- Opening Delimiter -

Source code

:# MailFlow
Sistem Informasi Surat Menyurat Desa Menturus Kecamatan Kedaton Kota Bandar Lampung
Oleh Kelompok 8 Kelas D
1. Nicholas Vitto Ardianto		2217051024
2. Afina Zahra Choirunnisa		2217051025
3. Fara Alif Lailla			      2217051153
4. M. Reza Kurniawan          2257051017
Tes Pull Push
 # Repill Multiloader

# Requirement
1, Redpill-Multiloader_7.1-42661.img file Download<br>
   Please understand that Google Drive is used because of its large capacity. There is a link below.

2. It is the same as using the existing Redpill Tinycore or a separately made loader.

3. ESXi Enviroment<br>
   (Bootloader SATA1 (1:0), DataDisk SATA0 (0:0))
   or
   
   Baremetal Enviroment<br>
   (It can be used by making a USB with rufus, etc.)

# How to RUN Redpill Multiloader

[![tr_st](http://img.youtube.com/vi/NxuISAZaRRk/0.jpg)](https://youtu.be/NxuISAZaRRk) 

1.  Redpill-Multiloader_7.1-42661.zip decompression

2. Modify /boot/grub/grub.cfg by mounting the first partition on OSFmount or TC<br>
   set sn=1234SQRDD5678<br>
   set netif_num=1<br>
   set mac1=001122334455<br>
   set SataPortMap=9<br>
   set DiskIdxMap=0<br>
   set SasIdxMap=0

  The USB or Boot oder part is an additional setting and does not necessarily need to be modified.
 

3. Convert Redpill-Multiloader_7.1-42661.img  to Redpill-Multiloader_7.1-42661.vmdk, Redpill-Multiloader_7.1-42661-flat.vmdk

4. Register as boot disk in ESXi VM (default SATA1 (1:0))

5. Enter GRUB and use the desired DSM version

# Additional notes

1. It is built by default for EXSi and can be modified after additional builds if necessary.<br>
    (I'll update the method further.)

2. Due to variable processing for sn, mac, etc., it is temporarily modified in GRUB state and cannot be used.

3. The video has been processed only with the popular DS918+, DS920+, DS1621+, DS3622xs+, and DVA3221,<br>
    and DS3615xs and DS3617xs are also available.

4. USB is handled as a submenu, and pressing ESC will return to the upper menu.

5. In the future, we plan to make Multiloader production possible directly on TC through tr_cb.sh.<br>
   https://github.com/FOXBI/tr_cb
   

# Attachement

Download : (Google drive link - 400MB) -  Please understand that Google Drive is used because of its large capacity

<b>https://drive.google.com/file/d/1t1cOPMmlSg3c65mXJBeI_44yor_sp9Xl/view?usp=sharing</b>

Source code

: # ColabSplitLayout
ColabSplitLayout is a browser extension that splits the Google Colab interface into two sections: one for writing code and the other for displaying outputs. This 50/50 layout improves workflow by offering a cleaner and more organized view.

- Closing Delimiter -

**Prompt:** Where a line of the records has the string "ESXi", return that line.

**Exercise answer:**
3. ESXi Enviroment<br>
4. Register as boot disk in ESXi VM (default SATA1 (1:0))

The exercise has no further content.